**EXERCISE:** Could you give the entries back exactly as they stand, minus any pictures?

[Stored items]

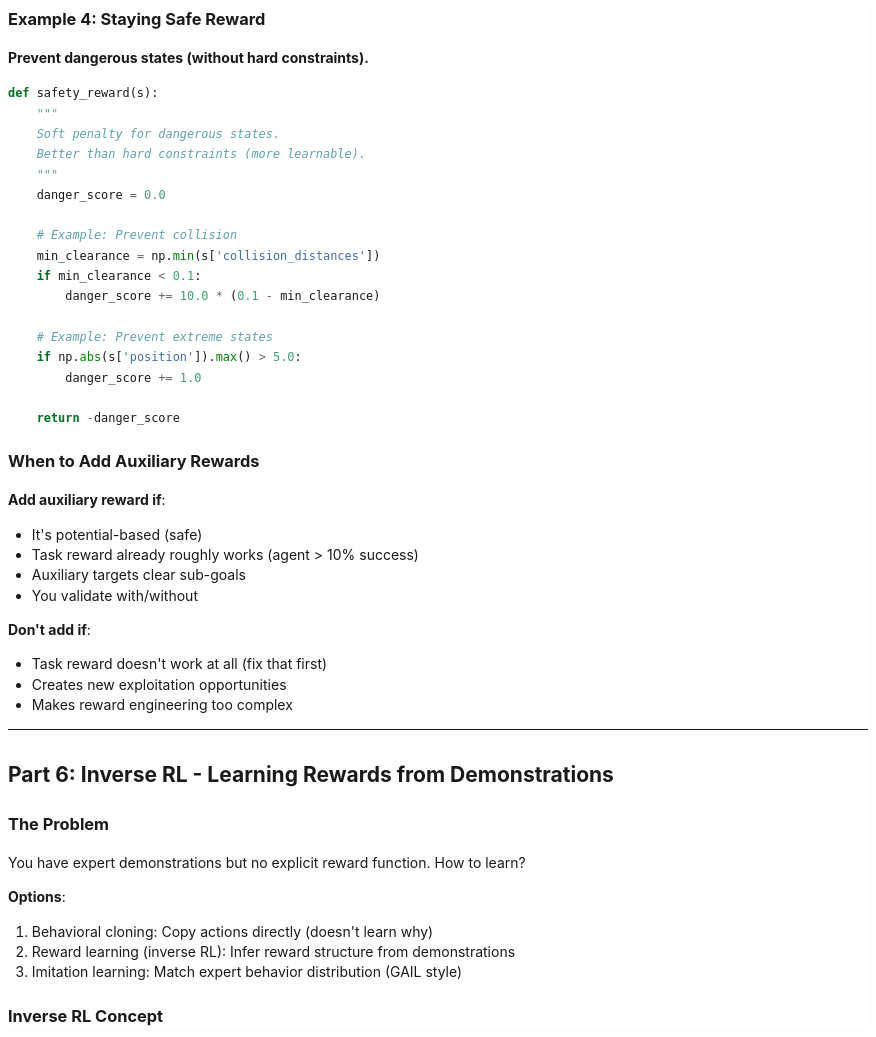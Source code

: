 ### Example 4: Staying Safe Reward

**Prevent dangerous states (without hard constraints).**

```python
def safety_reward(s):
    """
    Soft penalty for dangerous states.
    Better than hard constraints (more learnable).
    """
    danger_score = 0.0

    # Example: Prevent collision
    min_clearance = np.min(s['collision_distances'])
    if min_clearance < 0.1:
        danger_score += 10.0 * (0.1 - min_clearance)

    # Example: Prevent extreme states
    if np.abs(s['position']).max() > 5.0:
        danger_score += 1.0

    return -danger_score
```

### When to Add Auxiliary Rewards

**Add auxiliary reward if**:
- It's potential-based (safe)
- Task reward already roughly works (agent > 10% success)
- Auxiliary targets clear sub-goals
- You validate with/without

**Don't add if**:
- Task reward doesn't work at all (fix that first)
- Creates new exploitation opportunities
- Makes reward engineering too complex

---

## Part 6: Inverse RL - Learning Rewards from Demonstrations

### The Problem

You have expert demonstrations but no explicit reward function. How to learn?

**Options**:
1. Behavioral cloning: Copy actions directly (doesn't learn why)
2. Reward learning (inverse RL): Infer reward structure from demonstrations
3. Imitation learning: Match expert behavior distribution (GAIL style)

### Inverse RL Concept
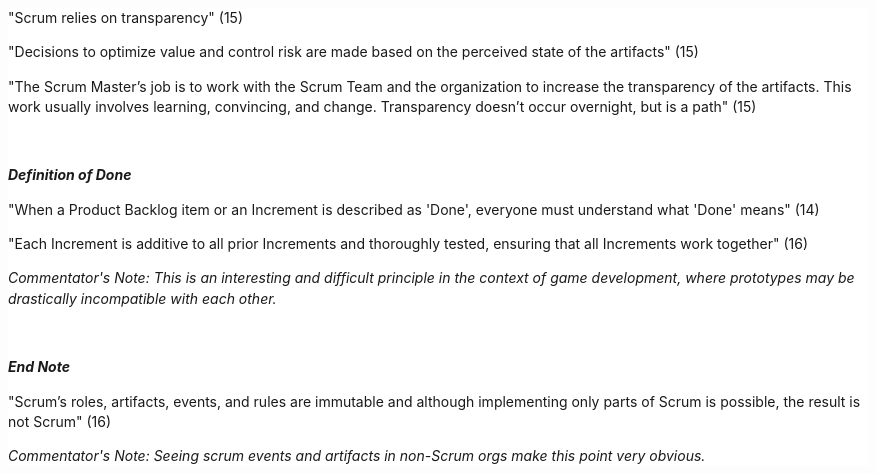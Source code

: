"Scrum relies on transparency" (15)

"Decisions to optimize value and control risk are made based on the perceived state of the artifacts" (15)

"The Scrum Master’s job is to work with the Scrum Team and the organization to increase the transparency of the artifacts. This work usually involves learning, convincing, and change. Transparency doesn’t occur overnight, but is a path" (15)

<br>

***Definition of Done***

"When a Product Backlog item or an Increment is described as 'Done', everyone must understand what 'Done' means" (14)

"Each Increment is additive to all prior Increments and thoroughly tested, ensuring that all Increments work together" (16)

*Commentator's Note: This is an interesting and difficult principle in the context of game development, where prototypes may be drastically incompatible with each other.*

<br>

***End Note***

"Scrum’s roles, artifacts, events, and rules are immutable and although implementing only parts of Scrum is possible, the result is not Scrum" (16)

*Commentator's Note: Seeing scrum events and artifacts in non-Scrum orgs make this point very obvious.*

**OUTPUT BELOW:**
Source code

: ### Example 4: Staying Safe Reward

**Prevent dangerous states (without hard constraints).**

```python
def safety_reward(s):
    """
    Soft penalty for dangerous states.
    Better than hard constraints (more learnable).
    """
    danger_score = 0.0

    # Example: Prevent collision
    min_clearance = np.min(s['collision_distances'])
    if min_clearance < 0.1:
        danger_score += 10.0 * (0.1 - min_clearance)

    # Example: Prevent extreme states
    if np.abs(s['position']).max() > 5.0:
        danger_score += 1.0

    return -danger_score
```

### When to Add Auxiliary Rewards

**Add auxiliary reward if**:
- It's potential-based (safe)
- Task reward already roughly works (agent > 10% success)
- Auxiliary targets clear sub-goals
- You validate with/without

**Don't add if**:
- Task reward doesn't work at all (fix that first)
- Creates new exploitation opportunities
- Makes reward engineering too complex

---

## Part 6: Inverse RL - Learning Rewards from Demonstrations

### The Problem

You have expert demonstrations but no explicit reward function. How to learn?

**Options**:
1. Behavioral cloning: Copy actions directly (doesn't learn why)
2. Reward learning (inverse RL): Infer reward structure from demonstrations
3. Imitation learning: Match expert behavior distribution (GAIL style)

### Inverse RL Concept
Source code

:"Scrum relies on transparency" (15)

"Decisions to optimize value and control risk are made based on the perceived state of the artifacts" (15)

"The Scrum Master’s job is to work with the Scrum Team and the organization to increase the transparency of the artifacts. This work usually involves learning, convincing, and change. Transparency doesn’t occur overnight, but is a path" (15)

<br>

***Definition of Done***

"When a Product Backlog item or an Increment is described as 'Done', everyone must understand what 'Done' means" (14)

"Each Increment is additive to all prior Increments and thoroughly tested, ensuring that all Increments work together" (16)

*Commentator's Note: This is an interesting and difficult principle in the context of game development, where prototypes may be drastically incompatible with each other.*

<br>

***End Note***

"Scrum’s roles, artifacts, events, and rules are immutable and although implementing only parts of Scrum is possible, the result is not Scrum" (16)

*Commentator's Note: Seeing scrum events and artifacts in non-Scrum orgs make this point very obvious.*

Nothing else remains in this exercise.